Pajeú e Antônio Conselheiro falam de maneira explícita para a audiência do jogo como seu povo ainda sofre da mesma Peleja, a repressão policial, o racismo e a marginalização. Entretanto, Pajeú afirma de maneira otimista que vai continuar lutando por seu povo e trazendo paz para todos eles, mesmo que somente no pós vida. Assim o jogo é encerrado com um otimismo de protagonista shonen de final de primeira temporada.

Para todos os efeitos, eu não acho isso um final ruim, mas é curioso como um jogo que até ali tinha uma escrita tão sóbria decide nos quarenta e cinco do segundo tempo mudar seu tom para tamanho otimismo. Isso retoma o que eu disse na reta final da análise mais pra cima: Eu realmente espero que esse jogo tenha mais conteúdo.

Do fundo do meu coração?
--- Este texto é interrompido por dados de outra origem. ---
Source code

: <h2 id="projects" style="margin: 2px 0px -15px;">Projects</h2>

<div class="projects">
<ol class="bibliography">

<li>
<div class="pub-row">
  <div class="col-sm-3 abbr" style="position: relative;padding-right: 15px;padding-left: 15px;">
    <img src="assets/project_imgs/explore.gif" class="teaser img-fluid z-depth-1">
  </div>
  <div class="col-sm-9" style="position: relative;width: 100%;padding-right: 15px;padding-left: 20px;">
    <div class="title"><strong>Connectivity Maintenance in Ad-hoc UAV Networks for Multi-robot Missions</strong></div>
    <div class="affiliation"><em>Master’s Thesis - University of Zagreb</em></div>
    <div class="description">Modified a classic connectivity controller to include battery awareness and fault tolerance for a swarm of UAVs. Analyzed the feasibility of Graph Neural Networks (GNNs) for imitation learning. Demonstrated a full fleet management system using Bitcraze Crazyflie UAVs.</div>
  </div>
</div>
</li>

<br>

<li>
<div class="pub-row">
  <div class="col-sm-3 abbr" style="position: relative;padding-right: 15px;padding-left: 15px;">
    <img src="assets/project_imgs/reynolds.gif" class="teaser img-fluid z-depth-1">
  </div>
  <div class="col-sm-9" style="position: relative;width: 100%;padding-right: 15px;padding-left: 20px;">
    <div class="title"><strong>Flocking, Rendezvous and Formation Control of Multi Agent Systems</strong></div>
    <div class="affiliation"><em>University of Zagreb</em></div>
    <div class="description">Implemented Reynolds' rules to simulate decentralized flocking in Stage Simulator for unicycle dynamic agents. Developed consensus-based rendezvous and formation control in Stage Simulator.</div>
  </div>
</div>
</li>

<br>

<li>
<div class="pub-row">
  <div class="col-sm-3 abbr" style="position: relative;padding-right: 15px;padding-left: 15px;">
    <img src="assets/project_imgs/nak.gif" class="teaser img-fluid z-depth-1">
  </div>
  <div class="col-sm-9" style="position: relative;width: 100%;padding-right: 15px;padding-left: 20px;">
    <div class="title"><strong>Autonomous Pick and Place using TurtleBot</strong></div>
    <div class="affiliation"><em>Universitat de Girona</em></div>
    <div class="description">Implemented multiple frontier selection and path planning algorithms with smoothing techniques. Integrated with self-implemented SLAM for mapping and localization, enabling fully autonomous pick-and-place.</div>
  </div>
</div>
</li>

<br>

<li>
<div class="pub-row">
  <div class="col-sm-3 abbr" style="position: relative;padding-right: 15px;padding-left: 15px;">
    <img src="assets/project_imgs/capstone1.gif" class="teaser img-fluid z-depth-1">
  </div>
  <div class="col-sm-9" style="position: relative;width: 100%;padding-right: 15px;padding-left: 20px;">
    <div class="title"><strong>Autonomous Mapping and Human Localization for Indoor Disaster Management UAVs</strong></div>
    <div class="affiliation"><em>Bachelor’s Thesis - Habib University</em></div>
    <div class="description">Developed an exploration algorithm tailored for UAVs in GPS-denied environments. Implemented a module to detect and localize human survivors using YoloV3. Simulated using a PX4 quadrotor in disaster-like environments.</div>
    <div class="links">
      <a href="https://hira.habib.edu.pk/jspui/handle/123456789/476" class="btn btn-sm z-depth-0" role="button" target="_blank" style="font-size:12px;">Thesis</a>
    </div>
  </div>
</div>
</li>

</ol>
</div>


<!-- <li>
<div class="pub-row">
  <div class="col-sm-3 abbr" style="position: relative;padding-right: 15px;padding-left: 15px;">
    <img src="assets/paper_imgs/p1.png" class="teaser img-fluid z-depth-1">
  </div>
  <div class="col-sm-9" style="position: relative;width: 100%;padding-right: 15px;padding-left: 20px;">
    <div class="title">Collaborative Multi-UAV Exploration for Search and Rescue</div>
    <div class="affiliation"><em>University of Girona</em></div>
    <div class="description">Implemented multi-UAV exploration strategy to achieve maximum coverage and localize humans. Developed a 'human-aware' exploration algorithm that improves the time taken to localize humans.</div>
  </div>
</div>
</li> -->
Eu, Cauê Batista, evito falar muito sobre jogos de capítulos ou depositar expectativas muito específicas em obras em desenvolvimento que escrevo sobre aqui porque não acho de bom tom para uma análise crítica. Mas Hell Clock vai ser uma exceção para mim porque eu sinto que essa mudança tonal traz uma possibilidade narrativa muito interessante.

Eu gostaria muito de que no futuro a Rogue Snail se comprometesse não somente a continuar desenvolvendo todo o post-game de Hell Clock (como eles já fazem com tamanho carinho) mas que talvez pudessem vir DLCs de novos lugares para além de Canudos. Sinto que o Massacre do Carandiru em especial seria um paralelo muito interessante para esse tom otimista que o final traz, não apenas ele também foi um fruto de violência policial (como praticamente foi seu apogeu até hoje) como querendo ou não algo bonito pode nascer de onde ocorreu o Carandiru (o Parque da Juventude e tudo ao seu redor); sinto que essa mensagem pode reforçar o que o final do jogo quer trazer.

Nossas elites são traiçoeiras, sanguinárias e sistemáticas. Mas não é por isso que devemos ficar de braços cruzados perante às suas respectivas tiranias. Se arme, se eduque, se cuide, e principalmente, zele não somente pelo seu material, mental e espiritual, mas também pelos daqueles ao seu redor. Afinal de contas, não é só você que está nessa peleja, muitos vieram antes e a partir de você incontáveis virão depois.